Records excerpted from a collection:
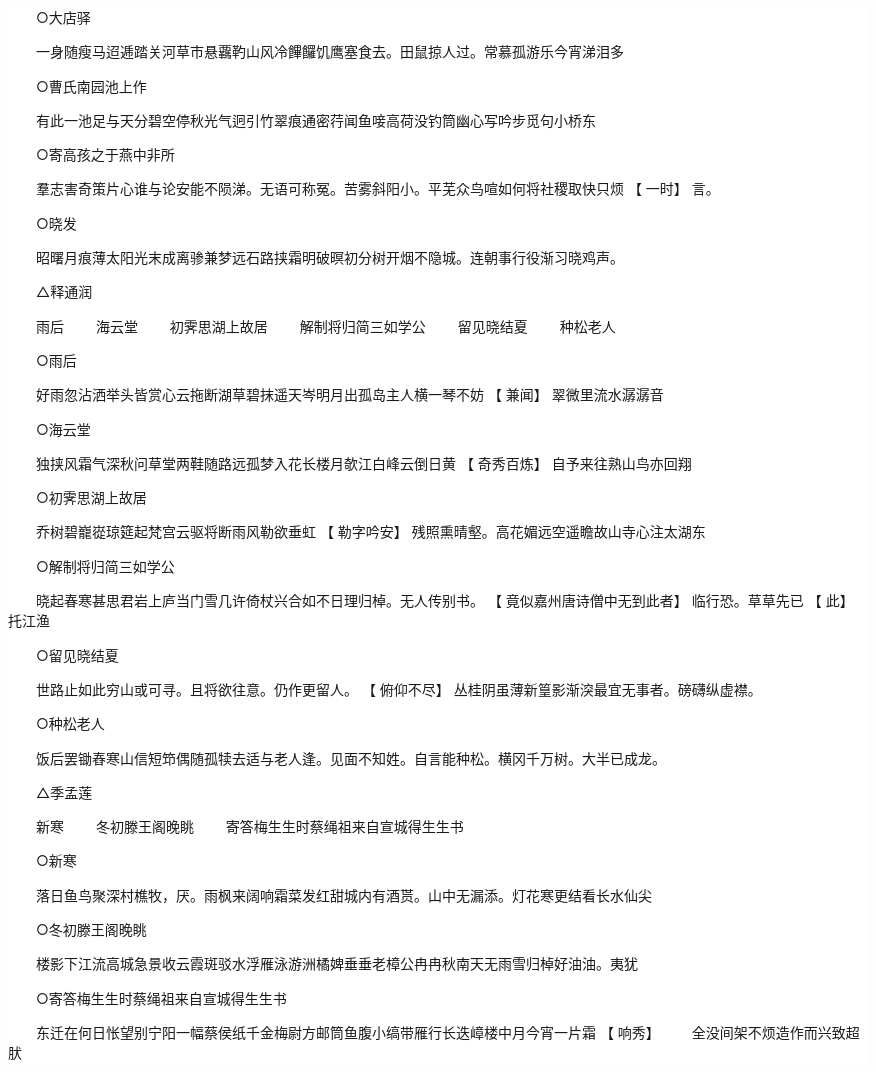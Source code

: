 　　○大店驿

　　一身随瘦马迢逓踏关河草市悬覊靮山风冷饆饠饥鹰塞食去。田鼠掠人过。常慕孤游乐今宵涕泪多

　　○曹氏南园池上作

　　有此一池足与天分碧空停秋光气迥引竹翠痕通密荇闻鱼唼高荷没钓筒幽心写吟步觅句小桥东

　　○寄高孩之于燕中非所

　　羣志害奇策片心谁与论安能不陨涕。无语可称冤。苦雾斜阳小。平芜众鸟喧如何将社稷取快只烦 【 一时】 言。

　　○晓发

　　昭曙月痕薄太阳光末成离骖兼梦远石路挟霜明破暝初分树开烟不隐城。连朝事行役渐习晓鸡声。

　　△释通润

　　雨后
　　海云堂
　　初霁思湖上故居
　　解制将归简三如学公
　　留见晓结夏
　　种松老人

　　○雨后

　　好雨忽沾洒举头皆赏心云拖断湖草碧抹遥天岑明月出孤岛主人横一琴不妨 【 兼闻】 翠微里流水潺潺音

　　○海云堂

　　独挟风霜气深秋问草堂两鞋随路远孤梦入花长楼月欹江白峰云倒日黄 【 奇秀百炼】 自予来往熟山鸟亦回翔

　　○初霁思湖上故居

　　乔树碧巃嵸琼筵起梵宫云驱将断雨风勒欲垂虹 【 勒字吟安】 残照熏晴壑。高花媚远空遥瞻故山寺心注太湖东

　　○解制将归简三如学公

　　晓起春寒甚思君岩上庐当门雪几许倚杖兴合如不日理归棹。无人传别书。 【 竟似嘉州唐诗僧中无到此者】 临行恐。草草先已 【 此】 托江渔

　　○留见晓结夏

　　世路止如此穷山或可寻。且将欲往意。仍作更留人。 【 俯仰不尽】 丛桂阴虽薄新篁影渐湥最宜无事者。磅礴纵虚襟。

　　○种松老人

　　饭后罢锄舂寒山信短笻偶随孤犊去适与老人逢。见面不知姓。自言能种松。横冈千万树。大半已成龙。

　　△季孟莲

　　新寒
　　冬初滕王阁晚眺
　　寄答梅生生时蔡绳祖来自宣城得生生书

　　○新寒

　　落日鱼鸟聚深村樵牧，厌。雨枫来阔响霜菜发红甜城内有酒贳。山中无漏添。灯花寒更结看长水仙尖

　　○冬初滕王阁晚眺

　　楼影下江流高城急景收云霞斑驳水浮雁泳游洲橘婢垂垂老樟公冉冉秋南天无雨雪归棹好油油。夷犹

　　○寄答梅生生时蔡绳祖来自宣城得生生书

　　东迁在何日怅望别宁阳一幅蔡侯纸千金梅尉方邮筒鱼腹小缟带雁行长迭嶂楼中月今宵一片霜 【 响秀】
　　全没间架不烦造作而兴致超肰
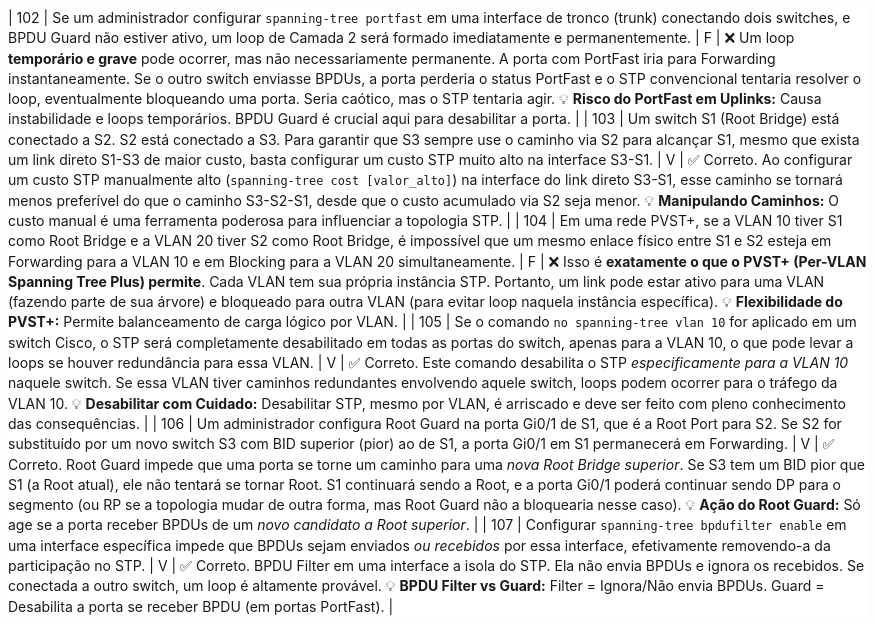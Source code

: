 | 102 | Se um administrador configurar `spanning-tree portfast` em uma interface de tronco (trunk) conectando dois switches, e BPDU Guard não estiver ativo, um loop de Camada 2 será formado imediatamente e permanentemente.                                                  | F        | ❌ Um loop **temporário e grave** pode ocorrer, mas não necessariamente permanente. A porta com PortFast iria para Forwarding instantaneamente. Se o outro switch enviasse BPDUs, a porta perderia o status PortFast e o STP convencional tentaria resolver o loop, eventualmente bloqueando uma porta. Seria caótico, mas o STP tentaria agir. 💡 **Risco do PortFast em Uplinks:** Causa instabilidade e loops temporários. BPDU Guard é crucial aqui para desabilitar a porta.                                                                                                                                                                                                |
| 103 | Um switch S1 (Root Bridge) está conectado a S2. S2 está conectado a S3. Para garantir que S3 sempre use o caminho via S2 para alcançar S1, mesmo que exista um link direto S1-S3 de maior custo, basta configurar um custo STP muito alto na interface S3-S1.        | V        | ✅ Correto. Ao configurar um custo STP manualmente alto (`spanning-tree cost [valor_alto]`) na interface do link direto S3-S1, esse caminho se tornará menos preferível do que o caminho S3-S2-S1, desde que o custo acumulado via S2 seja menor. 💡 **Manipulando Caminhos:** O custo manual é uma ferramenta poderosa para influenciar a topologia STP.                                                                                                                                                                                                                                                                                                                                      |
| 104 | Em uma rede PVST+, se a VLAN 10 tiver S1 como Root Bridge e a VLAN 20 tiver S2 como Root Bridge, é impossível que um mesmo enlace físico entre S1 e S2 esteja em Forwarding para a VLAN 10 e em Blocking para a VLAN 20 simultaneamente.                             | F        | ❌ Isso é **exatamente o que o PVST+ (Per-VLAN Spanning Tree Plus) permite**. Cada VLAN tem sua própria instância STP. Portanto, um link pode estar ativo para uma VLAN (fazendo parte de sua árvore) e bloqueado para outra VLAN (para evitar loop naquela instância específica). 💡 **Flexibilidade do PVST+:** Permite balanceamento de carga lógico por VLAN.                                                                                                                                                                                                                                                                                                      |
| 105 | Se o comando `no spanning-tree vlan 10` for aplicado em um switch Cisco, o STP será completamente desabilitado em todas as portas do switch, apenas para a VLAN 10, o que pode levar a loops se houver redundância para essa VLAN.                                    | V        | ✅ Correto. Este comando desabilita o STP *especificamente para a VLAN 10* naquele switch. Se essa VLAN tiver caminhos redundantes envolvendo aquele switch, loops podem ocorrer para o tráfego da VLAN 10. 💡 **Desabilitar com Cuidado:** Desabilitar STP, mesmo por VLAN, é arriscado e deve ser feito com pleno conhecimento das consequências.                                                                                                                                                                                                                                                                                                                                     |
| 106 | Um administrador configura Root Guard na porta Gi0/1 de S1, que é a Root Port para S2. Se S2 for substituído por um novo switch S3 com BID superior (pior) ao de S1, a porta Gi0/1 em S1 permanecerá em Forwarding.                                                    | V        | ✅ Correto. Root Guard impede que uma porta se torne um caminho para uma *nova Root Bridge superior*. Se S3 tem um BID pior que S1 (a Root atual), ele não tentará se tornar Root. S1 continuará sendo a Root, e a porta Gi0/1 poderá continuar sendo DP para o segmento (ou RP se a topologia mudar de outra forma, mas Root Guard não a bloquearia nesse caso). 💡 **Ação do Root Guard:** Só age se a porta receber BPDUs de um *novo candidato a Root superior*.                                                                                                                                                                                                      |
| 107 | Configurar `spanning-tree bpdufilter enable` em uma interface específica impede que BPDUs sejam enviados *ou recebidos* por essa interface, efetivamente removendo-a da participação no STP.                                                                     | V        | ✅ Correto. BPDU Filter em uma interface a isola do STP. Ela não envia BPDUs e ignora os recebidos. Se conectada a outro switch, um loop é altamente provável. 💡 **BPDU Filter vs Guard:** Filter = Ignora/Não envia BPDUs. Guard = Desabilita a porta se receber BPDU (em portas PortFast).                                                                                                                                                                                                                                                                                                                                                                                           |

* **Aim of the task**
The data above holds the lines to copy: start at the one with "东迁在何日怅望别宁阳一幅蔡侯纸千金梅尉方邮筒鱼腹小缟带雁行长迭嶂楼中月今宵一片霜 【 响秀】", stop at the one with "Se um administrador", include both, copy them exactly without pictures, and copy nothing else.

* **Task answer**
　　东迁在何日怅望别宁阳一幅蔡侯纸千金梅尉方邮筒鱼腹小缟带雁行长迭嶂楼中月今宵一片霜 【 响秀】
　　全没间架不烦造作而兴致超肰
Source code

: | 102 | Se um administrador configurar `spanning-tree portfast` em uma interface de tronco (trunk) conectando dois switches, e BPDU Guard não estiver ativo, um loop de Camada 2 será formado imediatamente e permanentemente.                                                  | F        | ❌ Um loop **temporário e grave** pode ocorrer, mas não necessariamente permanente. A porta com PortFast iria para Forwarding instantaneamente. Se o outro switch enviasse BPDUs, a porta perderia o status PortFast e o STP convencional tentaria resolver o loop, eventualmente bloqueando uma porta. Seria caótico, mas o STP tentaria agir. 💡 **Risco do PortFast em Uplinks:** Causa instabilidade e loops temporários. BPDU Guard é crucial aqui para desabilitar a porta.                                                                                                                                                                                                |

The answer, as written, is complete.